> _What to work on_
Output the listing verbatim, leaving out every picture.

*** Records provided Section Begins ***

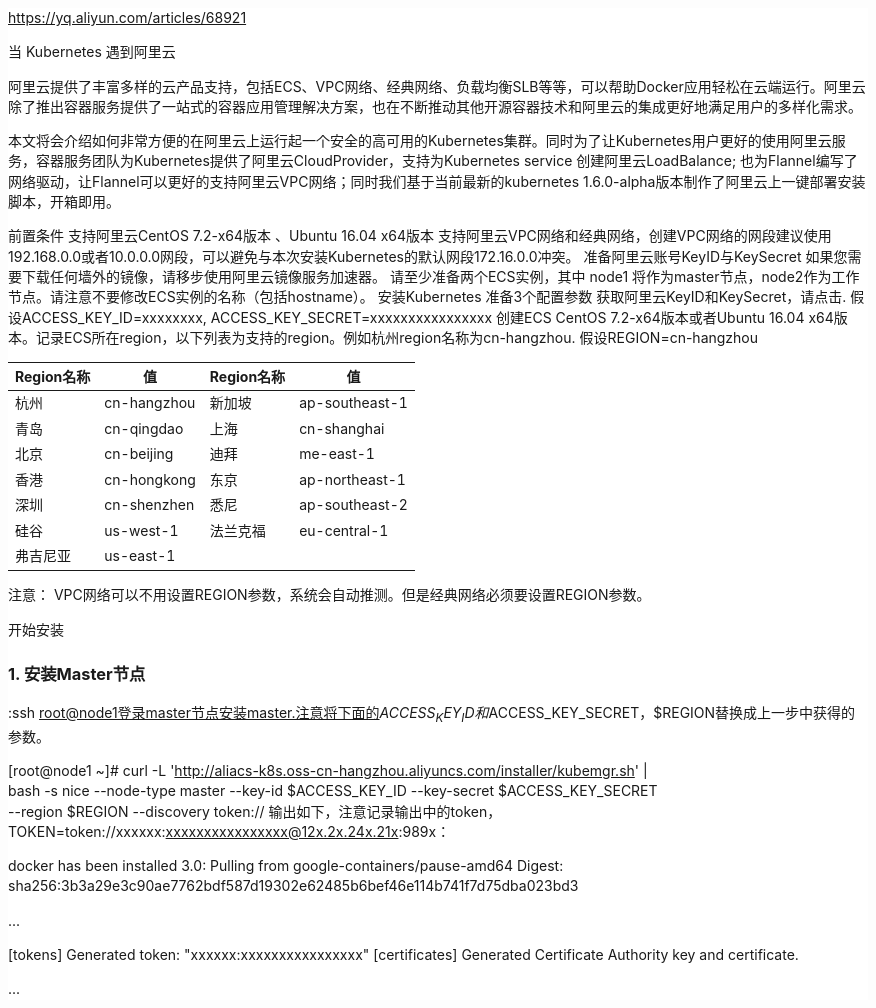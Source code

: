 

https://yq.aliyun.com/articles/68921


当 Kubernetes 遇到阿里云


阿里云提供了丰富多样的云产品支持，包括ECS、VPC网络、经典网络、负载均衡SLB等等，可以帮助Docker应用轻松在云端运行。阿里云除了推出容器服务提供了一站式的容器应用管理解决方案，也在不断推动其他开源容器技术和阿里云的集成更好地满足用户的多样化需求。

本文将会介绍如何非常方便的在阿里云上运行起一个安全的高可用的Kubernetes集群。同时为了让Kubernetes用户更好的使用阿里云服务，容器服务团队为Kubernetes提供了阿里云CloudProvider，支持为Kubernetes service 创建阿里云LoadBalance; 也为Flannel编写了网络驱动，让Flannel可以更好的支持阿里云VPC网络；同时我们基于当前最新的kubernetes 1.6.0-alpha版本制作了阿里云上一键部署安装脚本，开箱即用。

前置条件
支持阿里云CentOS 7.2-x64版本 、Ubuntu 16.04 x64版本
支持阿里云VPC网络和经典网络，创建VPC网络的网段建议使用192.168.0.0或者10.0.0.0网段，可以避免与本次安装Kubernetes的默认网段172.16.0.0冲突。
准备阿里云账号KeyID与KeySecret
如果您需要下载任何墙外的镜像，请移步使用阿里云镜像服务加速器。
请至少准备两个ECS实例，其中 node1 将作为master节点，node2作为工作节点。请注意不要修改ECS实例的名称（包括hostname）。
安装Kubernetes
准备3个配置参数
获取阿里云KeyID和KeySecret，请点击. 假设ACCESS_KEY_ID=xxxxxxxx, ACCESS_KEY_SECRET=xxxxxxxxxxxxxxxx
创建ECS CentOS 7.2-x64版本或者Ubuntu 16.04 x64版本。记录ECS所在region，以下列表为支持的region。例如杭州region名称为cn-hangzhou. 假设REGION=cn-hangzhou

Region名称        |            值            |Region名称        |            值            |
------------------|-----------------------|------------------|-----------------------|
杭州                | cn-hangzhou        |新加坡         |  ap-southeast-1         |
青岛                |  cn-qingdao        |上海                |  cn-shanghai        |
北京                |  cn-beijing         |迪拜                |  me-east-1          |
香港                |  cn-hongkong       |东京                |  ap-northeast-1     |
深圳                |  cn-shenzhen       |悉尼                |  ap-southeast-2     |
硅谷                |  us-west-1         |法兰克福             |  eu-central-1       |
弗吉尼亚             |  us-east-1         |||
注意： VPC网络可以不用设置REGION参数，系统会自动推测。但是经典网络必须要设置REGION参数。

开始安装
### 1. 安装Master节点
:ssh root@node1登录master节点安装master.注意将下面的$ACCESS_KEY_ID和$ACCESS_KEY_SECRET，$REGION替换成上一步中获得的参数。

[root@node1 ~]# curl -L 'http://aliacs-k8s.oss-cn-hangzhou.aliyuncs.com/installer/kubemgr.sh' | \
            bash -s nice --node-type master --key-id $ACCESS_KEY_ID --key-secret $ACCESS_KEY_SECRET \
                --region $REGION --discovery token://
输出如下，注意记录输出中的token，TOKEN=token://xxxxxx:xxxxxxxxxxxxxxxx@12x.2x.24x.21x:989x：

docker has been installed
3.0: Pulling from google-containers/pause-amd64
Digest: sha256:3b3a29e3c90ae7762bdf587d19302e62485b6bef46e114b741f7d75dba023bd3

...

[tokens] Generated token: "xxxxxx:xxxxxxxxxxxxxxxx"
[certificates] Generated Certificate Authority key and certificate.

...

*** Records provided Section Ends ***

> _Worked solution_
Source code

: 

https://yq.aliyun.com/articles/68921


当 Kubernetes 遇到阿里云


阿里云提供了丰富多样的云产品支持，包括ECS、VPC网络、经典网络、负载均衡SLB等等，可以帮助Docker应用轻松在云端运行。阿里云除了推出容器服务提供了一站式的容器应用管理解决方案，也在不断推动其他开源容器技术和阿里云的集成更好地满足用户的多样化需求。

本文将会介绍如何非常方便的在阿里云上运行起一个安全的高可用的Kubernetes集群。同时为了让Kubernetes用户更好的使用阿里云服务，容器服务团队为Kubernetes提供了阿里云CloudProvider，支持为Kubernetes service 创建阿里云LoadBalance; 也为Flannel编写了网络驱动，让Flannel可以更好的支持阿里云VPC网络；同时我们基于当前最新的kubernetes 1.6.0-alpha版本制作了阿里云上一键部署安装脚本，开箱即用。

前置条件
支持阿里云CentOS 7.2-x64版本 、Ubuntu 16.04 x64版本
支持阿里云VPC网络和经典网络，创建VPC网络的网段建议使用192.168.0.0或者10.0.0.0网段，可以避免与本次安装Kubernetes的默认网段172.16.0.0冲突。
准备阿里云账号KeyID与KeySecret
如果您需要下载任何墙外的镜像，请移步使用阿里云镜像服务加速器。
请至少准备两个ECS实例，其中 node1 将作为master节点，node2作为工作节点。请注意不要修改ECS实例的名称（包括hostname）。
安装Kubernetes
准备3个配置参数
获取阿里云KeyID和KeySecret，请点击. 假设ACCESS_KEY_ID=xxxxxxxx, ACCESS_KEY_SECRET=xxxxxxxxxxxxxxxx
创建ECS CentOS 7.2-x64版本或者Ubuntu 16.04 x64版本。记录ECS所在region，以下列表为支持的region。例如杭州region名称为cn-hangzhou. 假设REGION=cn-hangzhou

Region名称        |            值            |Region名称        |            值            |
------------------|-----------------------|------------------|-----------------------|
杭州                | cn-hangzhou        |新加坡         |  ap-southeast-1         |
青岛                |  cn-qingdao        |上海                |  cn-shanghai        |
北京                |  cn-beijing         |迪拜                |  me-east-1          |
香港                |  cn-hongkong       |东京                |  ap-northeast-1     |
深圳                |  cn-shenzhen       |悉尼                |  ap-southeast-2     |
硅谷                |  us-west-1         |法兰克福             |  eu-central-1       |
弗吉尼亚             |  us-east-1         |||
注意： VPC网络可以不用设置REGION参数，系统会自动推测。但是经典网络必须要设置REGION参数。

开始安装
### 1. 安装Master节点
:ssh root@node1登录master节点安装master.注意将下面的$ACCESS_KEY_ID和$ACCESS_KEY_SECRET，$REGION替换成上一步中获得的参数。

[root@node1 ~]# curl -L 'http://aliacs-k8s.oss-cn-hangzhou.aliyuncs.com/installer/kubemgr.sh' | \
            bash -s nice --node-type master --key-id $ACCESS_KEY_ID --key-secret $ACCESS_KEY_SECRET \
                --region $REGION --discovery token://
输出如下，注意记录输出中的token，TOKEN=token://xxxxxx:xxxxxxxxxxxxxxxx@12x.2x.24x.21x:989x：

docker has been installed
3.0: Pulling from google-containers/pause-amd64
Digest: sha256:3b3a29e3c90ae7762bdf587d19302e62485b6bef46e114b741f7d75dba023bd3

...

[tokens] Generated token: "xxxxxx:xxxxxxxxxxxxxxxx"
[certificates] Generated Certificate Authority key and certificate.

...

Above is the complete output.